Last year, Rod Dreher wrote a superb article on the yin and yang of God and American politics: that even as the press was reporting on “the Religious Right”, they completely ignored how the left largely abandoned religion, and became, as Dreher dubbed them, “The Godless Party”.

In his latest G-File, Jonah Goldberg comments on the New York Times’ latest discovery: that many young people are now (gasp!) conservatives!

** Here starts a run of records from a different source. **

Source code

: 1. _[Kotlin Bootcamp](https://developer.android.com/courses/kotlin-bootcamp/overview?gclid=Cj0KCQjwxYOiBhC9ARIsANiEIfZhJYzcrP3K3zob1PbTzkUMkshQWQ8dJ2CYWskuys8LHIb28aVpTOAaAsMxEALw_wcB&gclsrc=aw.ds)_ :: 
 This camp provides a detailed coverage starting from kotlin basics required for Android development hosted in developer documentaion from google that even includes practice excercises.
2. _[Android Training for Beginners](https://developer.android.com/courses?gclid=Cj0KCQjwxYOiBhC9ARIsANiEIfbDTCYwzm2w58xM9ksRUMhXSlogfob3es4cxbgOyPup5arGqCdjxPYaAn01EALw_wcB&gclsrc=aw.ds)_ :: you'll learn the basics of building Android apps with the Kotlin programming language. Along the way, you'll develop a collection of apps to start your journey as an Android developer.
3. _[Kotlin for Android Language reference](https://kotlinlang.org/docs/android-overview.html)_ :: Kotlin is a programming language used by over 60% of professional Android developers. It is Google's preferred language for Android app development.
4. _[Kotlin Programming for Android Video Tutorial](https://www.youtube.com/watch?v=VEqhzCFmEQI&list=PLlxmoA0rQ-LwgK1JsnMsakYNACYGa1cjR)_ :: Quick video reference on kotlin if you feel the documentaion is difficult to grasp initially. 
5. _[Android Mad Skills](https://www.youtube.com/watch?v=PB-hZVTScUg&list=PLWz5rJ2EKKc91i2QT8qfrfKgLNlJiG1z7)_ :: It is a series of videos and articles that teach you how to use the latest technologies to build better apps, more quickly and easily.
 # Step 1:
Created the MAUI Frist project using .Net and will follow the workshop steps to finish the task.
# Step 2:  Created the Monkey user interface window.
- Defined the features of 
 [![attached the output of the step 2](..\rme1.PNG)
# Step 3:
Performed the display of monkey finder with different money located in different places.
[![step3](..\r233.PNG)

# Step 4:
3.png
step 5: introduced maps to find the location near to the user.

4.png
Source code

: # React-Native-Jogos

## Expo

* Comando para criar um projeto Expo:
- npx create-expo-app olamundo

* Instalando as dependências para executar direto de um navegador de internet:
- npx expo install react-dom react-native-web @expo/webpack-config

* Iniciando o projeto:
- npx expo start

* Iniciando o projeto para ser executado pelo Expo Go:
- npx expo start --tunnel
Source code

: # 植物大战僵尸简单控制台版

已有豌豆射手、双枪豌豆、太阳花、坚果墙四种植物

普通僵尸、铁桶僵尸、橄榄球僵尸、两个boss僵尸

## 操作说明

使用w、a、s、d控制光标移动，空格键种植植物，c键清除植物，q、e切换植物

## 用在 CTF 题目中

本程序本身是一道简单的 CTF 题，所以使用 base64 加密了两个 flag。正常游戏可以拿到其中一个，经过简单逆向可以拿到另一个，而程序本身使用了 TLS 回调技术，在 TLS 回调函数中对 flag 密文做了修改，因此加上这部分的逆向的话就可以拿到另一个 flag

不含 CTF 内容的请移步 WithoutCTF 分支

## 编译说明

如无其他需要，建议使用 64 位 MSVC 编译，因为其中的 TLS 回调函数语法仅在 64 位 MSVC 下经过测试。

In order to reach that conclusion, Goldberg notes that the Times has forgotten that there have been plenty of young conservatives–and they’ve been (or at the least became) a pretty diverse bunch:

The fact is there have been several waves of young conservatives between William F. Buckley Jr.’s founding of National Review and today. After all, Mr. B. is 78 years old and he founded the magazine five decades ago. George Will was a whippersnapper when he started writing for NR. Pat Buchanan was a teenager when National Review was founded and Bill Kristol wasn’t even born yet (though we all know he was plotting the overthrow of Iraq when he was but a mere twinkle in Irving’s eye). And all of those guys are old fogeys compared to most of us at National Review (and The Weekly Standard, and Reason, and even the Wall Street Journal editorial page) these days. Rich Lowry, for example was 31 when he took the helm at NR (though some people believe that he’s actually pushing 90 and that old man in the painting in his office isn’t Randolph Bourne but actually a Dorian Gray deal). And, more important, there is very little you can determine about the views of, say, Kristol, Will, Krauthammer, Brookhiser, Frum, Barnes, Lowry, Steyn, Bork, Kesler, O’Sullivan, Ponnuru, and/or whoever else belongs in your own personal pantheon of conservative heavyweights, from their dates of birth.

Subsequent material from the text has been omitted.